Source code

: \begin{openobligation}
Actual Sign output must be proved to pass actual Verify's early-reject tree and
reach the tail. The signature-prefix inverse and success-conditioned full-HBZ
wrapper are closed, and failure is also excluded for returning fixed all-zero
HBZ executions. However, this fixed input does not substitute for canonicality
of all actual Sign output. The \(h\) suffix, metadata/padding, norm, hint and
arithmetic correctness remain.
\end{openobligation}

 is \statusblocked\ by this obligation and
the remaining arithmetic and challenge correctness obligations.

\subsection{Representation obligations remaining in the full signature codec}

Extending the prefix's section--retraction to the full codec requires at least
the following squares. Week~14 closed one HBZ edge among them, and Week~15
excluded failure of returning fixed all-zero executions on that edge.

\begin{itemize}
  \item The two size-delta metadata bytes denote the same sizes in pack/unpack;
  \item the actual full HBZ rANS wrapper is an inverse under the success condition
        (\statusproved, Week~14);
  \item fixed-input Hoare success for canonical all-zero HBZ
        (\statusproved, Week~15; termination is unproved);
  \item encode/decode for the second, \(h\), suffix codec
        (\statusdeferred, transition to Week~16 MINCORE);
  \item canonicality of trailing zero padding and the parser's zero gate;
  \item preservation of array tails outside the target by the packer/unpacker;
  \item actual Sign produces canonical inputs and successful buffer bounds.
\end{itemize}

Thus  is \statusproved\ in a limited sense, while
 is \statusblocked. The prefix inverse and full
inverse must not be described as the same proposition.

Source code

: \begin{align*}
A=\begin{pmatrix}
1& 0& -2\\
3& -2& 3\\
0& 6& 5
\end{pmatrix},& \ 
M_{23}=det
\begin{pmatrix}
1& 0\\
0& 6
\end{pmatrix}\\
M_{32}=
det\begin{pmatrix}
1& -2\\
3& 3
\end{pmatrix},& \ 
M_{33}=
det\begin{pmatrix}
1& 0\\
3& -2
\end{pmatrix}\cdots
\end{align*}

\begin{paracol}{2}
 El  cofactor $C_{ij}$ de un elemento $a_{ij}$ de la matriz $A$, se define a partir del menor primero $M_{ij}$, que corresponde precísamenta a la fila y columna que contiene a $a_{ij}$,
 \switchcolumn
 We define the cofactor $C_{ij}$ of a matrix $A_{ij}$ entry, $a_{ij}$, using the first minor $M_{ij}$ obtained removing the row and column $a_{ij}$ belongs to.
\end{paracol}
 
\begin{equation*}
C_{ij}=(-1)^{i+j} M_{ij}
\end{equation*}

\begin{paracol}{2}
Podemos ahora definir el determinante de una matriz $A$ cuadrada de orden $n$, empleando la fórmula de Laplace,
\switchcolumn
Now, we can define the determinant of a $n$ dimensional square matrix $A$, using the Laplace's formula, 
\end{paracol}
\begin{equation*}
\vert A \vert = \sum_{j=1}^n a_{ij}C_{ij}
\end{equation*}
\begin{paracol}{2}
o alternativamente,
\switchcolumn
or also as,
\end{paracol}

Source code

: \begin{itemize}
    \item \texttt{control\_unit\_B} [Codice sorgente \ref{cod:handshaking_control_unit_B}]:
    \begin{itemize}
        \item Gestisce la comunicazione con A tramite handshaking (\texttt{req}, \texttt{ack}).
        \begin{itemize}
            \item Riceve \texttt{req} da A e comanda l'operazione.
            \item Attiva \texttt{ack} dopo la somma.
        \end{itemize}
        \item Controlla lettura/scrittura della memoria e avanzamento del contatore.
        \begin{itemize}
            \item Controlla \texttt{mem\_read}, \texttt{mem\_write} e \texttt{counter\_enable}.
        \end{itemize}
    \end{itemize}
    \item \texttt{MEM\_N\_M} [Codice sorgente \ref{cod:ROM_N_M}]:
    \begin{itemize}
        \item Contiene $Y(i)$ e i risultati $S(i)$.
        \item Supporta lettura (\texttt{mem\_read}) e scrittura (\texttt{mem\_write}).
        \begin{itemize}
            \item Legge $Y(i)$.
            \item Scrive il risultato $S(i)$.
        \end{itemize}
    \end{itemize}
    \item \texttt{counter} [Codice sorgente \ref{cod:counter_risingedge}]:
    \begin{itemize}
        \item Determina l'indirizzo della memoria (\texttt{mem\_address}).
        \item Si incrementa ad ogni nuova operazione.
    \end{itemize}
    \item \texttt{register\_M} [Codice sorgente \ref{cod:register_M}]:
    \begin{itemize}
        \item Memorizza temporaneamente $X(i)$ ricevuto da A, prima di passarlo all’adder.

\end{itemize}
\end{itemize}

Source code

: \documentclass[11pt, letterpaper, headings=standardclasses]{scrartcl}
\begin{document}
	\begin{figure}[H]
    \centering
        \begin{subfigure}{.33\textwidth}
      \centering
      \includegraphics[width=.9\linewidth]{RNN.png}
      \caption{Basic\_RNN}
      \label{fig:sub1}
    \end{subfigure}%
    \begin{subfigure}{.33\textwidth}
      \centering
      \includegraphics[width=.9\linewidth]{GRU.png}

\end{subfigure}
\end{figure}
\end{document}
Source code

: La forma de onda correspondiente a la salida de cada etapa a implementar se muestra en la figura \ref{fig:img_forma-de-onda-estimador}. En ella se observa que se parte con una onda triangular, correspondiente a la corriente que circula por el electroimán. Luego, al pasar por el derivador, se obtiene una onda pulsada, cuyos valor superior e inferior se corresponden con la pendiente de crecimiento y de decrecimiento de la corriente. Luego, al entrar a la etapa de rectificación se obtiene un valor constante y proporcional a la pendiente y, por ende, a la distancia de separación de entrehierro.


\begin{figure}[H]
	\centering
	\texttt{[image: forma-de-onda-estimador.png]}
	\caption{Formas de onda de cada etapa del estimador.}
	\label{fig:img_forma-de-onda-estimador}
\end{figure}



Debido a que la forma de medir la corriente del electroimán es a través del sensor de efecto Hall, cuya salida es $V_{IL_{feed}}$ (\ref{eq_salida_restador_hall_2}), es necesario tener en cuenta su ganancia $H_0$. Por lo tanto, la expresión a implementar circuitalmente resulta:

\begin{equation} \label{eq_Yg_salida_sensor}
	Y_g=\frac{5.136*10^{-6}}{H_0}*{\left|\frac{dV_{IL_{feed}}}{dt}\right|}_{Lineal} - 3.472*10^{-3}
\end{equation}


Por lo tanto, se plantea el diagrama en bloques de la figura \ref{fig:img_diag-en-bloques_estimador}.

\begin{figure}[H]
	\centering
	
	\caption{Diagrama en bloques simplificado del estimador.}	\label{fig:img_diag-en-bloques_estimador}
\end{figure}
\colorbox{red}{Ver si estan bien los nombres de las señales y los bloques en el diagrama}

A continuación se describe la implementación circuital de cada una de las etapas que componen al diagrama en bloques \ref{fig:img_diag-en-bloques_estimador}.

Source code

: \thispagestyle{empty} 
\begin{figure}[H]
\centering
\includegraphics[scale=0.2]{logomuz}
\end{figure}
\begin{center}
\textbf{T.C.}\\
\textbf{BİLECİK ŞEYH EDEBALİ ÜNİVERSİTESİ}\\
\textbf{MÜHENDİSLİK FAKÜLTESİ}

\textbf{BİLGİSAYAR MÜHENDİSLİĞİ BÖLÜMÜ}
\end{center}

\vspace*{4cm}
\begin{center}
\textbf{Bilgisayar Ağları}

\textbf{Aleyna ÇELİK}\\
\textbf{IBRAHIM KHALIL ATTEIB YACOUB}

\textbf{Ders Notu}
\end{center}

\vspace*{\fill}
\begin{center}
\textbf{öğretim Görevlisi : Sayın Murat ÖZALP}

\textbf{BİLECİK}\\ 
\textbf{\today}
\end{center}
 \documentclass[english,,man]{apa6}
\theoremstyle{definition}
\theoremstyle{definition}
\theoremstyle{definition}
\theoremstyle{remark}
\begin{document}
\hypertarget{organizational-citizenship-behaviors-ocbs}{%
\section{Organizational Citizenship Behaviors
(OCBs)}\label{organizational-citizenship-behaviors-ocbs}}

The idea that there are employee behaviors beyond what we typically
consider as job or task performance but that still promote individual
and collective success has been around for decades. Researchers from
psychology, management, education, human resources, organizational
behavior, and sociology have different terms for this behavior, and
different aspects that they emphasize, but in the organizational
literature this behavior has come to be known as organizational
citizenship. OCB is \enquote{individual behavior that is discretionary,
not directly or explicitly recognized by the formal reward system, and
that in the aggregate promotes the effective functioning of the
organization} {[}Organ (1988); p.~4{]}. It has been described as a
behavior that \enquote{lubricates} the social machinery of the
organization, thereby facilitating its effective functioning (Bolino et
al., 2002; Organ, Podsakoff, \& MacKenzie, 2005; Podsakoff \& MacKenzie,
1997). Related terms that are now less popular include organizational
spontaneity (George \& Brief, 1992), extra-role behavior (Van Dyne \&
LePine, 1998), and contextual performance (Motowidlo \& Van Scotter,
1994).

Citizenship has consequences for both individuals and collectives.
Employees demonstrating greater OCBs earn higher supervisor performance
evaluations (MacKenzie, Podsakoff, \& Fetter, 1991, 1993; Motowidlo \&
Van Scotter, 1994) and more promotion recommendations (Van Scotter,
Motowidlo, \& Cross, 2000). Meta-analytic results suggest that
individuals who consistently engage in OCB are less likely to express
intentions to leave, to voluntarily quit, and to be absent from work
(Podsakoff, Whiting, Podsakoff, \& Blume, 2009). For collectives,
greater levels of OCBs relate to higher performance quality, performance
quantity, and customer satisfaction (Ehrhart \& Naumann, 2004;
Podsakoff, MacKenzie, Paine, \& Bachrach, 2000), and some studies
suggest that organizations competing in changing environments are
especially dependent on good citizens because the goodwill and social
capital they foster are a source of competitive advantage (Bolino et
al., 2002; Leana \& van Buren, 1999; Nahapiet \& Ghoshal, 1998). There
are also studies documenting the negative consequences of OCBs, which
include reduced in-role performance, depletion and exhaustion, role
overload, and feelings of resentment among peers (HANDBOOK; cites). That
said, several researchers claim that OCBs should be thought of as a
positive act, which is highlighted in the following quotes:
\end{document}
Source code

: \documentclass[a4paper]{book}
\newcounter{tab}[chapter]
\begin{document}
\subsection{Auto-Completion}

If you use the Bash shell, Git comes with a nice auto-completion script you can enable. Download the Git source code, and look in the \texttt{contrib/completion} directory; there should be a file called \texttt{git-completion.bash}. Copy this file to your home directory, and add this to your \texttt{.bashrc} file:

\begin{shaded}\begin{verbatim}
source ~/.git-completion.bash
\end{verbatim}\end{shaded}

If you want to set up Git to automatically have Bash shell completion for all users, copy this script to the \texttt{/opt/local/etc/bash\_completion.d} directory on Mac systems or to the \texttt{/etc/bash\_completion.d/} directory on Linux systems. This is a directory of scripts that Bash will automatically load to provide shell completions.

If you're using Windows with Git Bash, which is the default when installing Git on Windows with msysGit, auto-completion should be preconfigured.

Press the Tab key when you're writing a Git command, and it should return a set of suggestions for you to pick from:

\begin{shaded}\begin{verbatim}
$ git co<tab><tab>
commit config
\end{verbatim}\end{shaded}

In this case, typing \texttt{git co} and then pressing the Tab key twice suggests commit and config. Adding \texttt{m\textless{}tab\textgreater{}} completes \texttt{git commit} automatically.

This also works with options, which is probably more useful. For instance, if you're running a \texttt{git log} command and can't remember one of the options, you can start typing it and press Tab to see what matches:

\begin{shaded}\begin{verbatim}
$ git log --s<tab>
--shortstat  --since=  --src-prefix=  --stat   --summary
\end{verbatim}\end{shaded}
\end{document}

- _WORK REQUEST_: For each line above that carries the word "onda", copy it out.

- _WRITTEN REPLY_:
: La forma de onda correspondiente a la salida de cada etapa a implementar se muestra en la figura \ref{fig:img_forma-de-onda-estimador}. En ella se observa que se parte con una onda triangular, correspondiente a la corriente que circula por el electroimán. Luego, al pasar por el derivador, se obtiene una onda pulsada, cuyos valor superior e inferior se corresponden con la pendiente de crecimiento y de decrecimiento de la corriente. Luego, al entrar a la etapa de rectificación se obtiene un valor constante y proporcional a la pendiente y, por ende, a la distancia de separación de entrehierro.
	\texttt{[image: forma-de-onda-estimador.png]}
	\caption{Formas de onda de cada etapa del estimador.}
	\label{fig:img_forma-de-onda-estimador}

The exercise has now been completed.